=== DATA SHOWN ===

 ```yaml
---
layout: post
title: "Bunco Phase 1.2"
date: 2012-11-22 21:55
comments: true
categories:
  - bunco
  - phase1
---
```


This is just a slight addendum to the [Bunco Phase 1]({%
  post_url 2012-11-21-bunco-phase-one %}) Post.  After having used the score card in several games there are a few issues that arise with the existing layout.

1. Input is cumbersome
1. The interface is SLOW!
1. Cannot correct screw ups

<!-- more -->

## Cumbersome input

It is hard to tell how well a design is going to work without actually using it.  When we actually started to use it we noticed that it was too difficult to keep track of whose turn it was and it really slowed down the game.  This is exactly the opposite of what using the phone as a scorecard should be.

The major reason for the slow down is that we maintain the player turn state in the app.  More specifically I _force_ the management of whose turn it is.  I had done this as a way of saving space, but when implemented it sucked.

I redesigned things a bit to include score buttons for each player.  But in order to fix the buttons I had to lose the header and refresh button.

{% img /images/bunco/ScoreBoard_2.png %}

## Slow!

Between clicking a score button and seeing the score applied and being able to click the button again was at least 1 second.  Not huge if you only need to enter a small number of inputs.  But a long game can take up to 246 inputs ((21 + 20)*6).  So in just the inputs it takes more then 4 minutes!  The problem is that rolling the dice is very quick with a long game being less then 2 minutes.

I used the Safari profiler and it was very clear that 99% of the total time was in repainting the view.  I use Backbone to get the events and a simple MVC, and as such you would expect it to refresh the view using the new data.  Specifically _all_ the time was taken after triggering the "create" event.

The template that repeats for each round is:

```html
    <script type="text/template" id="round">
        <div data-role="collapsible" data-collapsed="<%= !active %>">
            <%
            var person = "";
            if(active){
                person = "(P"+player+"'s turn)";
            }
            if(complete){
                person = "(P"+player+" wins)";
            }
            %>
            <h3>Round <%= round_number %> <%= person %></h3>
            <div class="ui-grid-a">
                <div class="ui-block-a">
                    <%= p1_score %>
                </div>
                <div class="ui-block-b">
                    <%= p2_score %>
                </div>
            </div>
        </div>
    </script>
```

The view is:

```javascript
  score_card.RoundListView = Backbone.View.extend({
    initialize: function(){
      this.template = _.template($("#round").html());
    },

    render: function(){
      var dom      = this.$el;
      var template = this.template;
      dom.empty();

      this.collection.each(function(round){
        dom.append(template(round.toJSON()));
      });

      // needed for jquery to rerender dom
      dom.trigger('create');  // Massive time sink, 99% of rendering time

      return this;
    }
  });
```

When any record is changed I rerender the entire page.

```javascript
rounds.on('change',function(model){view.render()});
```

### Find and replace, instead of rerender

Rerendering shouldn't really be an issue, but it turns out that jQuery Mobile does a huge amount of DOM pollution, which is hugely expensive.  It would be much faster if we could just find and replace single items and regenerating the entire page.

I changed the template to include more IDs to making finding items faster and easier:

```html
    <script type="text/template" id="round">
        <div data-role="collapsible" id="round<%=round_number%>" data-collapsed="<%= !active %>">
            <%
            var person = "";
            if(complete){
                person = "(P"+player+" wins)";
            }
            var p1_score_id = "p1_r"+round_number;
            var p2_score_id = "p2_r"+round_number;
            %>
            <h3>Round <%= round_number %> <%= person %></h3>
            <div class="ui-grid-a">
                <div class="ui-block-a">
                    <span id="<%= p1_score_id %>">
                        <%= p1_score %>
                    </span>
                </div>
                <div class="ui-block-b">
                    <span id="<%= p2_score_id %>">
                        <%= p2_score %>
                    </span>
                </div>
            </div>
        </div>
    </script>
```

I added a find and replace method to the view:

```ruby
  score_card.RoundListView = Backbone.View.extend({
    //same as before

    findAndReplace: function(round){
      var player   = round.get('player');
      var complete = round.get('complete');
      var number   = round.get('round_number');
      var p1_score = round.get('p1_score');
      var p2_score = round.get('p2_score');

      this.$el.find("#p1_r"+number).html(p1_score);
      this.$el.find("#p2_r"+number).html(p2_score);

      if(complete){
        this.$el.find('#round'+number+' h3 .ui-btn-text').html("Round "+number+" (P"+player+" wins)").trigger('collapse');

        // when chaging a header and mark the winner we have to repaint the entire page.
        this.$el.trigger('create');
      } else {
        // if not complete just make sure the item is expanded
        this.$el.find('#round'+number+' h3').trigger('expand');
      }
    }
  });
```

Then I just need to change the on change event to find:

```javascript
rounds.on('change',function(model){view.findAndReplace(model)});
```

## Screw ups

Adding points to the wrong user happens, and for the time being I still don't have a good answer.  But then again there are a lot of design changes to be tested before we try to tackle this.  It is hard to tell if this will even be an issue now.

===

● REQUIREMENT: Line by line, reproduce the records above exactly.

● ANSWER TO THIS TASK:
 ```yaml
---
layout: post
title: "Bunco Phase 1.2"
date: 2012-11-22 21:55
comments: true
categories:
  - bunco
  - phase1
---
```


This is just a slight addendum to the [Bunco Phase 1]({%
  post_url 2012-11-21-bunco-phase-one %}) Post.  After having used the score card in several games there are a few issues that arise with the existing layout.

1. Input is cumbersome
1. The interface is SLOW!
1. Cannot correct screw ups

<!-- more -->

## Cumbersome input

It is hard to tell how well a design is going to work without actually using it.  When we actually started to use it we noticed that it was too difficult to keep track of whose turn it was and it really slowed down the game.  This is exactly the opposite of what using the phone as a scorecard should be.

The major reason for the slow down is that we maintain the player turn state in the app.  More specifically I _force_ the management of whose turn it is.  I had done this as a way of saving space, but when implemented it sucked.

I redesigned things a bit to include score buttons for each player.  But in order to fix the buttons I had to lose the header and refresh button.

{% img /images/bunco/ScoreBoard_2.png %}

## Slow!

Between clicking a score button and seeing the score applied and being able to click the button again was at least 1 second.  Not huge if you only need to enter a small number of inputs.  But a long game can take up to 246 inputs ((21 + 20)*6).  So in just the inputs it takes more then 4 minutes!  The problem is that rolling the dice is very quick with a long game being less then 2 minutes.

I used the Safari profiler and it was very clear that 99% of the total time was in repainting the view.  I use Backbone to get the events and a simple MVC, and as such you would expect it to refresh the view using the new data.  Specifically _all_ the time was taken after triggering the "create" event.

The template that repeats for each round is:

```html
    <script type="text/template" id="round">
        <div data-role="collapsible" data-collapsed="<%= !active %>">
            <%
            var person = "";
            if(active){
                person = "(P"+player+"'s turn)";
            }
            if(complete){
                person = "(P"+player+" wins)";
            }
            %>
            <h3>Round <%= round_number %> <%= person %></h3>
            <div class="ui-grid-a">
                <div class="ui-block-a">
                    <%= p1_score %>
                </div>
                <div class="ui-block-b">
                    <%= p2_score %>
                </div>
            </div>
        </div>
    </script>
```

The view is:

```javascript
  score_card.RoundListView = Backbone.View.extend({
    initialize: function(){
      this.template = _.template($("#round").html());
    },

    render: function(){
      var dom      = this.$el;
      var template = this.template;
      dom.empty();

      this.collection.each(function(round){
        dom.append(template(round.toJSON()));
      });

      // needed for jquery to rerender dom
      dom.trigger('create');  // Massive time sink, 99% of rendering time

      return this;
    }
  });
```

When any record is changed I rerender the entire page.

```javascript
rounds.on('change',function(model){view.render()});
```

### Find and replace, instead of rerender

Rerendering shouldn't really be an issue, but it turns out that jQuery Mobile does a huge amount of DOM pollution, which is hugely expensive.  It would be much faster if we could just find and replace single items and regenerating the entire page.

I changed the template to include more IDs to making finding items faster and easier:

```html
    <script type="text/template" id="round">
        <div data-role="collapsible" id="round<%=round_number%>" data-collapsed="<%= !active %>">
            <%
            var person = "";
            if(complete){
                person = "(P"+player+" wins)";
            }
            var p1_score_id = "p1_r"+round_number;
            var p2_score_id = "p2_r"+round_number;
            %>
            <h3>Round <%= round_number %> <%= person %></h3>
            <div class="ui-grid-a">
                <div class="ui-block-a">
                    <span id="<%= p1_score_id %>">
                        <%= p1_score %>
                    </span>
                </div>
                <div class="ui-block-b">
                    <span id="<%= p2_score_id %>">
                        <%= p2_score %>
                    </span>
                </div>
            </div>
        </div>
    </script>
```

I added a find and replace method to the view:

```ruby
  score_card.RoundListView = Backbone.View.extend({
    //same as before

    findAndReplace: function(round){
      var player   = round.get('player');
      var complete = round.get('complete');
      var number   = round.get('round_number');
      var p1_score = round.get('p1_score');
      var p2_score = round.get('p2_score');

      this.$el.find("#p1_r"+number).html(p1_score);
      this.$el.find("#p2_r"+number).html(p2_score);

      if(complete){
        this.$el.find('#round'+number+' h3 .ui-btn-text').html("Round "+number+" (P"+player+" wins)").trigger('collapse');

        // when chaging a header and mark the winner we have to repaint the entire page.
        this.$el.trigger('create');
      } else {
        // if not complete just make sure the item is expanded
        this.$el.find('#round'+number+' h3').trigger('expand');
      }
    }
  });
```

Then I just need to change the on change event to find:

```javascript
rounds.on('change',function(model){view.findAndReplace(model)});
```

## Screw ups

Adding points to the wrong user happens, and for the time being I still don't have a good answer.  But then again there are a lot of design changes to be tested before we try to tackle this.  It is hard to tell if this will even be an issue now.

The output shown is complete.